Exercise goal: Look through the listing and locate every line containing the word "Search"; copy those lines.

=======

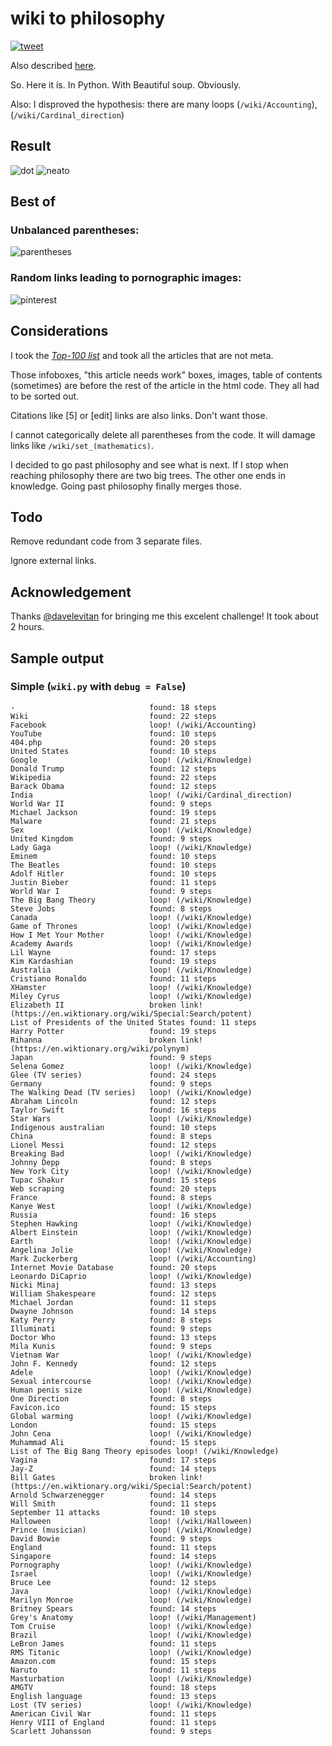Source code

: # wiki to philosophy

[![tweet](twitter.png)](https://twitter.com/davelevitan/status/935619980594466816)

Also described [here](https://en.wikipedia.org/wiki/Wikipedia:Getting_to_Philosophy).

So. Here it is. In Python. With Beautiful soup. Obviously.

Also: I disproved the hypothesis: there are many loops (`/wiki/Accounting`), (`/wiki/Cardinal_direction`)

## Result

![dot](graph_dot.png)
![neato](graph_neato.png)

## Best of

### Unbalanced parentheses:

![parentheses](parentheses.png)

### Random links leading to pornographic images:

![pinterest](pinterest.png)

## Considerations

I took the [_Top-100 list_](https://en.wikipedia.org/wiki/Wikipedia:Multiyear_ranking_of_most_viewed_pages#Top-100_list) and took all the articles that are not meta.

Those infoboxes, "this article needs work" boxes, images, table of contents (sometimes) are before the rest of the article in the html code. They all had to be sorted out.

Citations like [5] or [edit] links are also links. Don't want those.

I cannot categorically delete all parentheses from the code. It will damage links like `/wiki/set_(mathematics)`.

I decided to go past philosophy and see what is next. If I stop when reaching philosophy there are two big trees. The other one ends in knowledge. Going past philosophy finally merges those.

## Todo

Remove redundant code from 3 separate files.

Ignore external links.

## Acknowledgement

Thanks [@davelevitan](https://twitter.com/davelevitan) for bringing me this excelent challenge! It took about 2 hours.

## Sample output

### Simple (`wiki.py` with `debug = False`)

	-                              found: 18 steps
	Wiki                           found: 22 steps
	Facebook                       loop! (/wiki/Accounting)
	YouTube                        found: 10 steps
	404.php                        found: 20 steps
	United States                  found: 10 steps
	Google                         loop! (/wiki/Knowledge)
	Donald Trump                   found: 12 steps
	Wikipedia                      found: 22 steps
	Barack Obama                   found: 12 steps
	India                          loop! (/wiki/Cardinal_direction)
	World War II                   found: 9 steps
	Michael Jackson                found: 19 steps
	Malware                        found: 21 steps
	Sex                            loop! (/wiki/Knowledge)
	United Kingdom                 found: 9 steps
	Lady Gaga                      loop! (/wiki/Knowledge)
	Eminem                         found: 10 steps
	The Beatles                    found: 10 steps
	Adolf Hitler                   found: 10 steps
	Justin Bieber                  found: 11 steps
	World War I                    found: 9 steps
	The Big Bang Theory            loop! (/wiki/Knowledge)
	Steve Jobs                     found: 8 steps
	Canada                         loop! (/wiki/Knowledge)
	Game of Thrones                loop! (/wiki/Knowledge)
	How I Met Your Mother          loop! (/wiki/Knowledge)
	Academy Awards                 loop! (/wiki/Knowledge)
	Lil Wayne                      found: 17 steps
	Kim Kardashian                 found: 19 steps
	Australia                      loop! (/wiki/Knowledge)
	Cristiano Ronaldo              found: 11 steps
	XHamster                       loop! (/wiki/Knowledge)
	Miley Cyrus                    loop! (/wiki/Knowledge)
	Elizabeth II                   broken link! (https://en.wiktionary.org/wiki/Special:Search/potent)
	List of Presidents of the United States found: 11 steps
	Harry Potter                   found: 19 steps
	Rihanna                        broken link! (https://en.wiktionary.org/wiki/polynym)
	Japan                          found: 9 steps
	Selena Gomez                   loop! (/wiki/Knowledge)
	Glee (TV series)               found: 24 steps
	Germany                        found: 9 steps
	The Walking Dead (TV series)   loop! (/wiki/Knowledge)
	Abraham Lincoln                found: 12 steps
	Taylor Swift                   found: 16 steps
	Star Wars                      loop! (/wiki/Knowledge)
	Indigenous australian          found: 10 steps
	China                          found: 8 steps
	Lionel Messi                   found: 12 steps
	Breaking Bad                   loop! (/wiki/Knowledge)
	Johnny Depp                    found: 8 steps
	New York City                  loop! (/wiki/Knowledge)
	Tupac Shakur                   found: 15 steps
	Web scraping                   found: 20 steps
	France                         found: 8 steps
	Kanye West                     loop! (/wiki/Knowledge)
	Russia                         found: 16 steps
	Stephen Hawking                loop! (/wiki/Knowledge)
	Albert Einstein                loop! (/wiki/Knowledge)
	Earth                          loop! (/wiki/Knowledge)
	Angelina Jolie                 loop! (/wiki/Knowledge)
	Mark Zuckerberg                loop! (/wiki/Accounting)
	Internet Movie Database        found: 20 steps
	Leonardo DiCaprio              loop! (/wiki/Knowledge)
	Nicki Minaj                    found: 13 steps
	William Shakespeare            found: 12 steps
	Michael Jordan                 found: 11 steps
	Dwayne Johnson                 found: 14 steps
	Katy Perry                     found: 8 steps
	Illuminati                     found: 9 steps
	Doctor Who                     found: 13 steps
	Mila Kunis                     found: 9 steps
	Vietnam War                    loop! (/wiki/Knowledge)
	John F. Kennedy                found: 12 steps
	Adele                          loop! (/wiki/Knowledge)
	Sexual intercourse             loop! (/wiki/Knowledge)
	Human penis size               loop! (/wiki/Knowledge)
	One Direction                  found: 8 steps
	Favicon.ico                    found: 15 steps
	Global warming                 loop! (/wiki/Knowledge)
	London                         found: 15 steps
	John Cena                      loop! (/wiki/Knowledge)
	Muhammad Ali                   found: 15 steps
	List of The Big Bang Theory episodes loop! (/wiki/Knowledge)
	Vagina                         found: 17 steps
	Jay-Z                          found: 14 steps
	Bill Gates                     broken link! (https://en.wiktionary.org/wiki/Special:Search/potent)
	Arnold Schwarzenegger          found: 14 steps
	Will Smith                     found: 11 steps
	September 11 attacks           found: 10 steps
	Halloween                      loop! (/wiki/Halloween)
	Prince (musician)              loop! (/wiki/Knowledge)
	David Bowie                    found: 9 steps
	England                        found: 11 steps
	Singapore                      found: 14 steps
	Pornography                    loop! (/wiki/Knowledge)
	Israel                         loop! (/wiki/Knowledge)
	Bruce Lee                      found: 12 steps
	Java                           loop! (/wiki/Knowledge)
	Marilyn Monroe                 loop! (/wiki/Knowledge)
	Britney Spears                 found: 14 steps
	Grey's Anatomy                 loop! (/wiki/Management)
	Tom Cruise                     loop! (/wiki/Knowledge)
	Brazil                         loop! (/wiki/Knowledge)
	LeBron James                   found: 11 steps
	RMS Titanic                    loop! (/wiki/Knowledge)
	Amazon.com                     found: 15 steps
	Naruto                         found: 11 steps
	Masturbation                   loop! (/wiki/Knowledge)
	AMGTV                          found: 18 steps
	English language               found: 13 steps
	Lost (TV series)               loop! (/wiki/Knowledge)
	American Civil War             found: 11 steps
	Henry VIII of England          found: 11 steps
	Scarlett Johansson             found: 9 steps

=======

Worked solution:
	Elizabeth II                   broken link! (https://en.wiktionary.org/wiki/Special:Search/potent)
	Bill Gates                     broken link! (https://en.wiktionary.org/wiki/Special:Search/potent)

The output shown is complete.